- [Exercise goal]
Print each record below exactly as it appears.

- [Task inputs]
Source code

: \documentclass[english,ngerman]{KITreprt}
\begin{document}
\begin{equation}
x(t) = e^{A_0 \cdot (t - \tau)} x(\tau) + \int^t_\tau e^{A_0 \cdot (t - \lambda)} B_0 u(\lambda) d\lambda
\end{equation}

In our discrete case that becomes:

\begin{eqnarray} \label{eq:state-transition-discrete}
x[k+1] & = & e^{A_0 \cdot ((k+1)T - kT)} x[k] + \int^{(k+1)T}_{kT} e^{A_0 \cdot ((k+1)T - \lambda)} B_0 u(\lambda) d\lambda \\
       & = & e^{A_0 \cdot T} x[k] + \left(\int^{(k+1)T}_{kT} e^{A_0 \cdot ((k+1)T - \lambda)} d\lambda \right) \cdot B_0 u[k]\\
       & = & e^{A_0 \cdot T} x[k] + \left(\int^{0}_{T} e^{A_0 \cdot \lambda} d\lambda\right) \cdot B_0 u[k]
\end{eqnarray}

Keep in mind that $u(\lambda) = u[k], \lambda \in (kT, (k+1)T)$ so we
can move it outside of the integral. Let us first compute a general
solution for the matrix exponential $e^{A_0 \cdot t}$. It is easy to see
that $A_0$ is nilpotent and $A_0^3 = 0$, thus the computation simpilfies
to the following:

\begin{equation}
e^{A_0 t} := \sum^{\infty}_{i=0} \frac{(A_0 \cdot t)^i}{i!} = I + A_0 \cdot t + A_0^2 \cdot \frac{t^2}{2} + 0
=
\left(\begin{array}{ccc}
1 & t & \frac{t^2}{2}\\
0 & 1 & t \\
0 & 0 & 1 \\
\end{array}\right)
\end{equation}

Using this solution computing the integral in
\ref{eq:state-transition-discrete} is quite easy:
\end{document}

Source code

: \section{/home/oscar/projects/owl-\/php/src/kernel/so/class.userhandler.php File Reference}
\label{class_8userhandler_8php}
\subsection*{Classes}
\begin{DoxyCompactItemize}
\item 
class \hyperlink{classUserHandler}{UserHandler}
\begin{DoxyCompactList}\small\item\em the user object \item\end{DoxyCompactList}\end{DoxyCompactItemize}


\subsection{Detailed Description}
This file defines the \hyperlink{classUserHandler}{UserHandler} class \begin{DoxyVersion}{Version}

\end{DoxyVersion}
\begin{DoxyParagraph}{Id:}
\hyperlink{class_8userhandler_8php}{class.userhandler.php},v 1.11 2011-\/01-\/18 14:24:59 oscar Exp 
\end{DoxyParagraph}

- [Answer box]
Source code

: \documentclass[english,ngerman]{KITreprt}
\begin{document}
\begin{equation}
x(t) = e^{A_0 \cdot (t - \tau)} x(\tau) + \int^t_\tau e^{A_0 \cdot (t - \lambda)} B_0 u(\lambda) d\lambda
\end{equation}

In our discrete case that becomes:

\begin{eqnarray} \label{eq:state-transition-discrete}
x[k+1] & = & e^{A_0 \cdot ((k+1)T - kT)} x[k] + \int^{(k+1)T}_{kT} e^{A_0 \cdot ((k+1)T - \lambda)} B_0 u(\lambda) d\lambda \\
       & = & e^{A_0 \cdot T} x[k] + \left(\int^{(k+1)T}_{kT} e^{A_0 \cdot ((k+1)T - \lambda)} d\lambda \right) \cdot B_0 u[k]\\
       & = & e^{A_0 \cdot T} x[k] + \left(\int^{0}_{T} e^{A_0 \cdot \lambda} d\lambda\right) \cdot B_0 u[k]
\end{eqnarray}

Keep in mind that $u(\lambda) = u[k], \lambda \in (kT, (k+1)T)$ so we
can move it outside of the integral. Let us first compute a general
solution for the matrix exponential $e^{A_0 \cdot t}$. It is easy to see
that $A_0$ is nilpotent and $A_0^3 = 0$, thus the computation simpilfies
to the following:

\begin{equation}
e^{A_0 t} := \sum^{\infty}_{i=0} \frac{(A_0 \cdot t)^i}{i!} = I + A_0 \cdot t + A_0^2 \cdot \frac{t^2}{2} + 0
=
\left(\begin{array}{ccc}
1 & t & \frac{t^2}{2}\\
0 & 1 & t \\
0 & 0 & 1 \\
\end{array}\right)
\end{equation}

Using this solution computing the integral in
\ref{eq:state-transition-discrete} is quite easy:
\end{document}

Source code

: \section{/home/oscar/projects/owl-\/php/src/kernel/so/class.userhandler.php File Reference}
\label{class_8userhandler_8php}
\subsection*{Classes}
\begin{DoxyCompactItemize}
\item 
class \hyperlink{classUserHandler}{UserHandler}
\begin{DoxyCompactList}\small\item\em the user object \item\end{DoxyCompactList}\end{DoxyCompactItemize}


\subsection{Detailed Description}
This file defines the \hyperlink{classUserHandler}{UserHandler} class \begin{DoxyVersion}{Version}

\end{DoxyVersion}
\begin{DoxyParagraph}{Id:}
\hyperlink{class_8userhandler_8php}{class.userhandler.php},v 1.11 2011-\/01-\/18 14:24:59 oscar Exp 
\end{DoxyParagraph}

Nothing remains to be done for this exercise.